● **WORK INSTRUCTION**:
The data that follows is to be given again, exactly as written.

[Stored entries]
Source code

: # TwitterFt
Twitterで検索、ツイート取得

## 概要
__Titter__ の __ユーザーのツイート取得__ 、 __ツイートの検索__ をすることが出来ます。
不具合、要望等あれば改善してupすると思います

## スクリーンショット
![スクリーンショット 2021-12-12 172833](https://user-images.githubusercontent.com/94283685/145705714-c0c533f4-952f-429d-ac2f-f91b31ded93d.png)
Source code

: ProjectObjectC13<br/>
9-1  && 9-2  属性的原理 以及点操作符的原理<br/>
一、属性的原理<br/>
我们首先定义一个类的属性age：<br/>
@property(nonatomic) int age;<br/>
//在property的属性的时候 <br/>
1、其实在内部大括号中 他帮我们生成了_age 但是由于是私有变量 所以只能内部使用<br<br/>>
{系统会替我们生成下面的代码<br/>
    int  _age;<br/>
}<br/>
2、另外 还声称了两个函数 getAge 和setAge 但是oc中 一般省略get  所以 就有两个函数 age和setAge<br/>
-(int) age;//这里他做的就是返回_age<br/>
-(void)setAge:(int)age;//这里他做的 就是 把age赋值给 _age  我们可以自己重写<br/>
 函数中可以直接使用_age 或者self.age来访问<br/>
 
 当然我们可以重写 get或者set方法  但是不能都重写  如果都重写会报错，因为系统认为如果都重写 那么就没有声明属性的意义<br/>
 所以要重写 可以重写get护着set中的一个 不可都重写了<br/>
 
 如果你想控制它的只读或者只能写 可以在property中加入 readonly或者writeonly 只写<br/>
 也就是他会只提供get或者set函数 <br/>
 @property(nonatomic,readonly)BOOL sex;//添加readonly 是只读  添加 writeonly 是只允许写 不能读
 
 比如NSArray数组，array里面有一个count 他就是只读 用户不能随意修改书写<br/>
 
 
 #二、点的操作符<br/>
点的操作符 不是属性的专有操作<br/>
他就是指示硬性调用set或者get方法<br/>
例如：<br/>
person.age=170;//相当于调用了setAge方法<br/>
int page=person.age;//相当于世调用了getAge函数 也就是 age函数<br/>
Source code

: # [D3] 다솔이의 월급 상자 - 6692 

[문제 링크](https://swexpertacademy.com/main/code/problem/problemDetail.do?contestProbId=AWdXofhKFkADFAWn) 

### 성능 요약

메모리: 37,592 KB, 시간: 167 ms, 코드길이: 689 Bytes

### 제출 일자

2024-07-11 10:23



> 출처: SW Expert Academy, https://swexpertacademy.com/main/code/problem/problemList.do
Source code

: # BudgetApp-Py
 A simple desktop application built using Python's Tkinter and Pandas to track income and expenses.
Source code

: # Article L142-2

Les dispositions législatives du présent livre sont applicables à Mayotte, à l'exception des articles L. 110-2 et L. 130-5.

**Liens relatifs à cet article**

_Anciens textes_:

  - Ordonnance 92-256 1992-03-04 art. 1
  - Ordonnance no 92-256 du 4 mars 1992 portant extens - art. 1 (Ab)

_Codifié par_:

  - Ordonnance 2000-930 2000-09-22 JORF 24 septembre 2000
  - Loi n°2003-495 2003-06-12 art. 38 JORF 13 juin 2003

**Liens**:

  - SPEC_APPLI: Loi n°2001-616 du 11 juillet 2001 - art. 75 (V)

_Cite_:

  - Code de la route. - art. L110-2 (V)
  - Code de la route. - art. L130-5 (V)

● **TASK SOLUTION**:
Source code

: # TwitterFt
Twitterで検索、ツイート取得

## 概要
__Titter__ の __ユーザーのツイート取得__ 、 __ツイートの検索__ をすることが出来ます。
不具合、要望等あれば改善してupすると思います

## スクリーンショット
![スクリーンショット 2021-12-12 172833](https://user-images.githubusercontent.com/94283685/145705714-c0c533f4-952f-429d-ac2f-f91b31ded93d.png)
Source code

: ProjectObjectC13<br/>
9-1  && 9-2  属性的原理 以及点操作符的原理<br/>
一、属性的原理<br/>
我们首先定义一个类的属性age：<br/>
@property(nonatomic) int age;<br/>
//在property的属性的时候 <br/>
1、其实在内部大括号中 他帮我们生成了_age 但是由于是私有变量 所以只能内部使用<br<br/>>
{系统会替我们生成下面的代码<br/>
    int  _age;<br/>
}<br/>
2、另外 还声称了两个函数 getAge 和setAge 但是oc中 一般省略get  所以 就有两个函数 age和setAge<br/>
-(int) age;//这里他做的就是返回_age<br/>
-(void)setAge:(int)age;//这里他做的 就是 把age赋值给 _age  我们可以自己重写<br/>
 函数中可以直接使用_age 或者self.age来访问<br/>
 
 当然我们可以重写 get或者set方法  但是不能都重写  如果都重写会报错，因为系统认为如果都重写 那么就没有声明属性的意义<br/>
 所以要重写 可以重写get护着set中的一个 不可都重写了<br/>
 
 如果你想控制它的只读或者只能写 可以在property中加入 readonly或者writeonly 只写<br/>
 也就是他会只提供get或者set函数 <br/>
 @property(nonatomic,readonly)BOOL sex;//添加readonly 是只读  添加 writeonly 是只允许写 不能读
 
 比如NSArray数组，array里面有一个count 他就是只读 用户不能随意修改书写<br/>
 
 
 #二、点的操作符<br/>
点的操作符 不是属性的专有操作<br/>
他就是指示硬性调用set或者get方法<br/>
例如：<br/>
person.age=170;//相当于调用了setAge方法<br/>
int page=person.age;//相当于世调用了getAge函数 也就是 age函数<br/>
Source code

: # [D3] 다솔이의 월급 상자 - 6692 

[문제 링크](https://swexpertacademy.com/main/code/problem/problemDetail.do?contestProbId=AWdXofhKFkADFAWn) 

### 성능 요약

메모리: 37,592 KB, 시간: 167 ms, 코드길이: 689 Bytes

### 제출 일자

2024-07-11 10:23



> 출처: SW Expert Academy, https://swexpertacademy.com/main/code/problem/problemList.do
Source code

: # BudgetApp-Py
 A simple desktop application built using Python's Tkinter and Pandas to track income and expenses.
Source code

: # Article L142-2

Les dispositions législatives du présent livre sont applicables à Mayotte, à l'exception des articles L. 110-2 et L. 130-5.

**Liens relatifs à cet article**

_Anciens textes_:

  - Ordonnance 92-256 1992-03-04 art. 1
  - Ordonnance no 92-256 du 4 mars 1992 portant extens - art. 1 (Ab)

_Codifié par_:

  - Ordonnance 2000-930 2000-09-22 JORF 24 septembre 2000
  - Loi n°2003-495 2003-06-12 art. 38 JORF 13 juin 2003

**Liens**:

  - SPEC_APPLI: Loi n°2001-616 du 11 juillet 2001 - art. 75 (V)

_Cite_:

  - Code de la route. - art. L110-2 (V)
  - Code de la route. - art. L130-5 (V)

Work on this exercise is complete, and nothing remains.